Soon, the identification of the killers as Syed Rizwan Farook and his wife, Tashfeen Malik, led some of Obama's fellow travelers to abandon him. A California chapter of CAIR, the hard-line Council on American-Islamic Relations, held a news conference where officials condemned the murders and expressed sympathy for victims' families.

Their quick action was a tacit confirmation that terrorism was a reasonable explanation for the slaughter of unarmed innocents by Muslims. Otherwise, why speak out so early or at all? No other religious group felt the need to come forward. [links omitted]
Such a question could, frankly, be asked of many other politicians (including an opposition party too timid to impeach him long ago), as well as many figures in media and academia. More importantly, Goodwin and others like him would do well to consider why so many deny what even CAIR tacitly admits (and many terrorists openly admit): That so many people find in Islam motivation to commit such atrocities.

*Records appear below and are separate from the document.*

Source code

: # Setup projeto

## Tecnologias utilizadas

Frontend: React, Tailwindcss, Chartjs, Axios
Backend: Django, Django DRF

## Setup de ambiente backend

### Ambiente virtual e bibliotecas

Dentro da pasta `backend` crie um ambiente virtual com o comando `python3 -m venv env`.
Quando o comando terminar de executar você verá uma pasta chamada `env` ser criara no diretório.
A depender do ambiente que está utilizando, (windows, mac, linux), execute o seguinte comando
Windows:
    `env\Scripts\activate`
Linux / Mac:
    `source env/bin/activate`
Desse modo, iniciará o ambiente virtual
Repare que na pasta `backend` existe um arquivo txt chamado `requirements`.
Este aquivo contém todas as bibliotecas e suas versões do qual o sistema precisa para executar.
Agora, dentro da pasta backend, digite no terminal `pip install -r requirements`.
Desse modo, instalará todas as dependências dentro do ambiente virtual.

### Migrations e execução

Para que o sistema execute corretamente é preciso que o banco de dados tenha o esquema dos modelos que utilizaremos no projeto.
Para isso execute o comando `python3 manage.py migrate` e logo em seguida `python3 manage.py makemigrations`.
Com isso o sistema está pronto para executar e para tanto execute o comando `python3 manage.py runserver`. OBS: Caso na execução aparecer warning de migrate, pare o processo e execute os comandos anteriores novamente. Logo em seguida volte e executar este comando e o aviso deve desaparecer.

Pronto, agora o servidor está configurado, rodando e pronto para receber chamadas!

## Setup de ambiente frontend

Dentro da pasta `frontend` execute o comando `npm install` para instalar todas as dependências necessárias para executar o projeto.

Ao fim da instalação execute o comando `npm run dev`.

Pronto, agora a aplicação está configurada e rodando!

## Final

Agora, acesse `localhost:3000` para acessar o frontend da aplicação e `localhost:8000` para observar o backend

Most such individuals are plainly not stupid, so the alternatives are that they do not really believe their denials or that they have some reason (ideological or psychological) to evade the facts of reality. Given what our "leadership vacuum" makes possible to such a small enemy, it is worth considering what Ayn Rand had to say about evasion:
Thinking is man's only basic virtue, from which all the others proceed. And his basic vice, the source of all his evils, is that nameless act which all of you practice, but struggle never to admit: the act of blanking out, the willful suspension of one's consciousness, the refusal to think -- not blindness, but the refusal to see; not ignorance, but the refusal to know. It is the act of unfocusing your mind and inducing an inner fog to escape the responsibility of judgment -- on the unstated premise that a thing will not exist if only you refuse to identify it, that A will not be A so long as you do not pronounce the verdict "It is." Non-thinking is an act of annihilation, a wish to negate existence, an attempt to wipe out reality. But existence exists; reality is not to be wiped out, it will merely wipe out the wiper. By refusing to say "It is," you are refusing to say "I am." By suspending your judgment, you are negating your person. When a man declares: "Who am I to know?" he is declaring: "Who am I to live?"
Goodwin begins a fruitful line of questioning. Why would someone evade such an obvious connection? is but one good place to start. And this line of questioning should not stop with Obama. As guilty as he is, he alone has not made us come to this pass.

-- CAV

Updates

Today: Changed first parenthetical comment.